◆ ACTIVITY ◆
From the records below, copy out each line that has the word "sqrt".

◆ DATASET CONTENT ◆
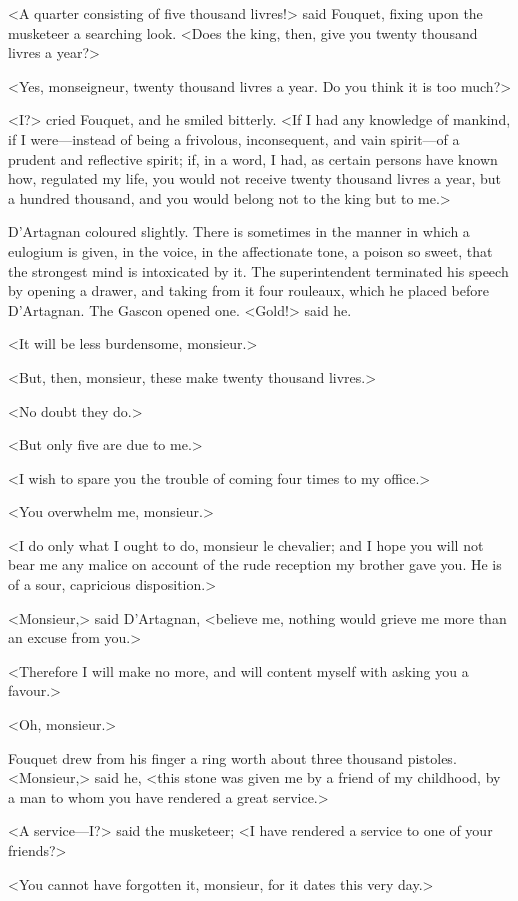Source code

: <A quarter consisting of five thousand livres!> said Fouquet, fixing upon the musketeer a searching look. <Does the king, then, give you twenty thousand livres a year?>

<Yes, monseigneur, twenty thousand livres a year. Do you think it is too much?>

<I\@?> cried Fouquet, and he smiled bitterly. <If I had any knowledge of mankind, if I were—instead of being a frivolous, inconsequent, and vain spirit—of a prudent and reflective spirit; if, in a word, I had, as certain persons have known how, regulated my life, you would not receive twenty thousand livres a year, but a hundred thousand, and you would belong not to the king but to me.>

D'Artagnan coloured slightly. There is sometimes in the manner in which a eulogium is given, in the voice, in the affectionate tone, a poison so sweet, that the strongest mind is intoxicated by it. The superintendent terminated his speech by opening a drawer, and taking from it four rouleaux, which he placed before D'Artagnan. The Gascon opened one. <Gold!> said he.

<It will be less burdensome, monsieur.>

<But, then, monsieur, these make twenty thousand livres.>

<No doubt they do.>

<But only five are due to me.>

<I wish to spare you the trouble of coming four times to my office.>

<You overwhelm me, monsieur.>

<I do only what I ought to do, monsieur le chevalier; and I hope you will not bear me any malice on account of the rude reception my brother gave you. He is of a sour, capricious disposition.>

<Monsieur,> said D'Artagnan, <believe me, nothing would grieve me more than an excuse from you.>

<Therefore I will make no more, and will content myself with asking you a favour.>

<Oh, monsieur.>

Fouquet drew from his finger a ring worth about three thousand pistoles. <Monsieur,> said he, <this stone was given me by a friend of my childhood, by a man to whom you have rendered a great service.>

<A service—I\@?> said the musketeer; <I have rendered a service to one of your friends?>

<You cannot have forgotten it, monsieur, for it dates this very day.>

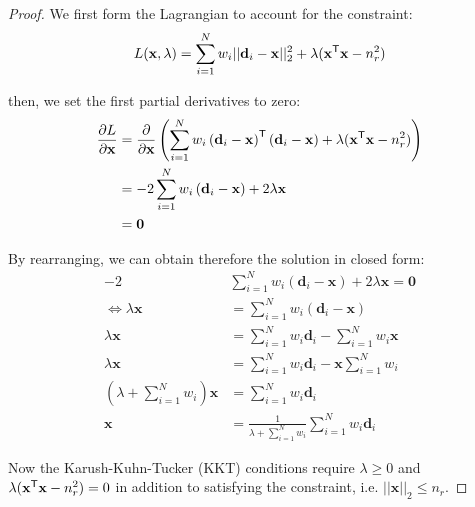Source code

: \begin{proof}
	We first form the Lagrangian to account for the constraint:
	\begin{equation}
		\begin{aligned}	
			L(\mathbf{x}, \lambda) =  \sum_{i=1}^{N} w_i ||\mathbf{d}_i - \mathbf{x}||_2^2 + \lambda (
			\mathbf{x}^{\mathsf{T}} \mathbf{x} - n_r^2)\\
		\end{aligned}
	\end{equation}
	
	then, we set the first partial derivatives to zero: 
	\begin{equation}
		\begin{aligned}	
			\frac{\partial L}{\partial \mathbf{x}} &= \frac{\partial }{\partial \mathbf{x}} \left( \sum_{i=1}^{N} w_i \left(\mathbf{d}_i - \mathbf{x}\right)^{\mathsf{T}} \left(\mathbf{d}_i - \mathbf{x}\right) + \lambda (
			\mathbf{x}^{\mathsf{T}} \mathbf{x} - n_r^2) \right)\\
			&= - 2\sum_{i=1}^{N} w_i \left(\mathbf{d}_i - \mathbf{x}\right) + 2 \lambda \mathbf{x}\\
			&= \mathbf{0}\\
		\end{aligned}
	\end{equation}
	
	
	By rearranging, we can obtain therefore the solution in closed form:
	\begin{equation}
		\label{eq:trans-qcqp-lagrangian}
		\begin{aligned}	
			-2  &\sum_{i=1}^{N}  w_i \left(\mathbf{d}_i - \mathbf{x}\right) + 2 \lambda \mathbf{x} = \mathbf{0}\\
			\iff \lambda \mathbf{x} &= \sum_{i=1}^{N} w_i \left(\mathbf{d}_i - \mathbf{x}\right)\\
			\lambda \mathbf{x} &= \sum_{i=1}^{N}  w_i \mathbf{d}_i  - \sum_{i=1}^{N}  w_i \mathbf{x}\\
			\lambda \mathbf{x} &= \sum_{i=1}^{N}  w_i \mathbf{d}_i  - \mathbf{x} \sum_{i=1}^{N}  w_i\\
			\left( \lambda + \sum_{i=1}^{N}  w_i \right) \mathbf{x} &= \sum_{i=1}^{N} w_i \mathbf{d}_i \\
			\mathbf{x} &= \frac{1}{\lambda + \sum_{i=1}^{N}  w_i} \sum_{i=1}^{N} w_i \mathbf{d}_i 
		\end{aligned}
	\end{equation}
	
	Now the Karush-Kuhn-Tucker (KKT) conditions require $\lambda \geq 0$ and $\lambda (
	\mathbf{x}^{\mathsf{T}} \mathbf{x} - n_r^2) = 0$ in addition to satisfying the constraint, i.e. $|| \mathbf{x}||_2 \leq n_r$.
\end{proof}
	
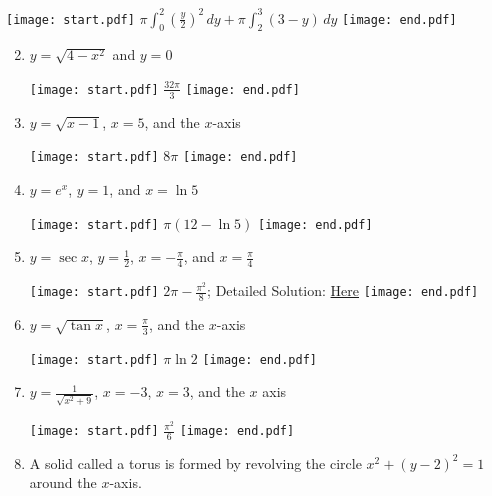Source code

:\documentclass[12pt]{article}
\begin{document}
\begin{enumerate}
\begin{enumerate}
\begin{center}
\end{center}

\texttt{[image: start.pdf]}
{{$\pi\int_0^2 \left(\frac{y}{2}\right)^2 \,dy+\pi\int_2^3 (3-y) \,dy$}}
\texttt{[image: end.pdf]}


\end{enumerate}

\end{enumerate}


\begin{enumerate}
\setcounter{enumi}{1}

\item $y=\sqrt{4-x^2}$ and $y=0$

\texttt{[image: start.pdf]}
{{$\frac{32\pi}{3}$}}
\texttt{[image: end.pdf]}


\item $y=\sqrt{x-1}$, $x=5$, and the $x$-axis

\texttt{[image: start.pdf]}
{{$8\pi$}}
\texttt{[image: end.pdf]}


\item $y=e^x$, $y=1$, and $x=\ln{5}$

\texttt{[image: start.pdf]}
{{$\pi(12-\ln{5})$}}
\texttt{[image: end.pdf]}


\item $y=\sec{x}$, $y=\frac{1}{2}$, $x=-\frac{\pi}{4}$, and $x=\frac{\pi}{4}$

\texttt{[image: start.pdf]}
{{$2\pi-\frac{\pi^2}{8}$; Detailed Solution: \textcolor{blue}{\href{http://www.math.drexel.edu/classes/Calculus/resources/Math122HW/Solutions/122_08_Volume_05.pdf}{Here}}}}
\texttt{[image: end.pdf]}


\item $y=\sqrt{\tan{x}}$, $x=\frac{\pi}{3}$, and the $x$-axis

\texttt{[image: start.pdf]}
{{$\pi\ln{2}$}}
\texttt{[image: end.pdf]}


\item $y=\frac{1}{\sqrt{x^2+9}}$, $x=-3$, $x=3$, and the $x$ axis

\texttt{[image: start.pdf]}
{{$\frac{\pi^2}{6}$}}
\texttt{[image: end.pdf]}


\item A solid called a torus is formed by revolving the circle $x^2+(y-2)^2=1$ around the $x$-axis. 


\end{enumerate}
\end{document}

◆ FINISHED TASK ◆
\item $y=\sqrt{4-x^2}$ and $y=0$
\item $y=\sqrt{x-1}$, $x=5$, and the $x$-axis
\item $y=\sqrt{\tan{x}}$, $x=\frac{\pi}{3}$, and the $x$-axis
\item $y=\frac{1}{\sqrt{x^2+9}}$, $x=-3$, $x=3$, and the $x$ axis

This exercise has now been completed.